Don't fall for the idea of "too much processing" killing the sound "because less is more". This does not apply here.
There are real measurable acoustical effects at work, not audiophile philosophy.
Great results! As you found out there's quite a difference between USB and optical. And the results will be different for RCA again!
These values perfectly explain the first part of the puzzle: Each output (and speaker input!) can have a different latency!
What's are the consequences? Whenever you compare any connection type (USB, optical, RCA) you absolutely
must dial in the correct delay prior to performing a RoomFit run. Otherwise the results wil be flawed.
The second part is simple as level differences. As an be clearly seen, the
relative level of the subwoofer compared to the main speakers differs significantly.
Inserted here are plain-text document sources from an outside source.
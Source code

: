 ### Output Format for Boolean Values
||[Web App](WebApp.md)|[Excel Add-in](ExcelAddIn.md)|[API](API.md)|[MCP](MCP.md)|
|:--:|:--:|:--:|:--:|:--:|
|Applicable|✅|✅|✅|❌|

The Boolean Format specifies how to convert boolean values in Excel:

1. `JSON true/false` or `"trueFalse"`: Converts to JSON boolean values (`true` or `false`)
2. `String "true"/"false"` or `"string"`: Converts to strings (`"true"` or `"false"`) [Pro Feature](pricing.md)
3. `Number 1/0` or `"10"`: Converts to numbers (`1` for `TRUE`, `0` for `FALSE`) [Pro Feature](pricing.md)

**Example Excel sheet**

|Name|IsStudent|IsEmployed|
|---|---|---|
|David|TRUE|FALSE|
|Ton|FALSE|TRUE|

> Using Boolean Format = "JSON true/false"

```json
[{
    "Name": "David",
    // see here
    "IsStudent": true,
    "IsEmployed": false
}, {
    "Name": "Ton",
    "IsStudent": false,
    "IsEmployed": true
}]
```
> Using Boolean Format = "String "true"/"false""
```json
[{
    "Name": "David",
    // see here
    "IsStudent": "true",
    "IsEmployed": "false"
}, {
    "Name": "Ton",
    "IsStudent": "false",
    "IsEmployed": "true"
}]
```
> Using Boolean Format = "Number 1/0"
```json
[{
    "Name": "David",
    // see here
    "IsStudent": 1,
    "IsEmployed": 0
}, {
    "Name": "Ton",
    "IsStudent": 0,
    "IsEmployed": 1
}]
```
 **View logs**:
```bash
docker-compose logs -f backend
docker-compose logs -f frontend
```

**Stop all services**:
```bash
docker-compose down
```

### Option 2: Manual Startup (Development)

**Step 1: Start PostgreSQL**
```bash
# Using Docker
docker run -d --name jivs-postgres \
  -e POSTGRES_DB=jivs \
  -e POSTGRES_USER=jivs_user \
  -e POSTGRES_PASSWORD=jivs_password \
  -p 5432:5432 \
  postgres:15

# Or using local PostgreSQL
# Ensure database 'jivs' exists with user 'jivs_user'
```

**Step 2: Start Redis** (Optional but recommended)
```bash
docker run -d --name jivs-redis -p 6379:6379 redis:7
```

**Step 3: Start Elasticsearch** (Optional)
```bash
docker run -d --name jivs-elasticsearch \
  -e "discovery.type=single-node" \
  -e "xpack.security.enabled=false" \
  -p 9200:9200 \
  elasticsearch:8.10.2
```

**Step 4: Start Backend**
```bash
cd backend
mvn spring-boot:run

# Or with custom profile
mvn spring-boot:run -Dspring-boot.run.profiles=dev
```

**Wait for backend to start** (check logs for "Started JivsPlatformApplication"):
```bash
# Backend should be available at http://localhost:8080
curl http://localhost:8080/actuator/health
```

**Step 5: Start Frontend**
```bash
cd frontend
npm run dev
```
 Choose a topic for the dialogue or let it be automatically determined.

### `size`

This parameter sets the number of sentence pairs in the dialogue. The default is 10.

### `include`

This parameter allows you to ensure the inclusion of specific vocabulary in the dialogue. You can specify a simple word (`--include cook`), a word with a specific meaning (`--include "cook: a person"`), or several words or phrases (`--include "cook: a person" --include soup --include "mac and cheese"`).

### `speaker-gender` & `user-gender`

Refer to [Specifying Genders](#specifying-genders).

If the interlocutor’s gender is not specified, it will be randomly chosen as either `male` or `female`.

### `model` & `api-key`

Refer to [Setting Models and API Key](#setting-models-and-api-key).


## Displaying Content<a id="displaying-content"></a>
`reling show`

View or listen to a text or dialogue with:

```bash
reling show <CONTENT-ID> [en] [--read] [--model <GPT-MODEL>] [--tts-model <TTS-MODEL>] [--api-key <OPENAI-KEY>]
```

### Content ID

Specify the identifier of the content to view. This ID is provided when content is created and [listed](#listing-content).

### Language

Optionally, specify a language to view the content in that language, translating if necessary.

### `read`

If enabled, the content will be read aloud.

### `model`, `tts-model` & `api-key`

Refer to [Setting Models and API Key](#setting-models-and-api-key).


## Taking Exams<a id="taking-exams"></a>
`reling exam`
It's the main speakers level that really varies, of course, with USB being clearly the lowest.
RoomFit
can take care of these differences to a certain degree but that's far from ideal. It would be much better to adjust the subwoofer level in the WiiM Home app accordingly before running RoomFit. Even doing it very roughly by ear should be better than nothing. So far the assessment of the optical connection looks best but when dialed in correctly (polarity switch, delay and level) there shouldn't be such massive differences at all.
You cannot be satisfied with this result.
And this might be part of the solution.
What's your current crossover frequency? Is the subwoofer's upper limit far enough above this value?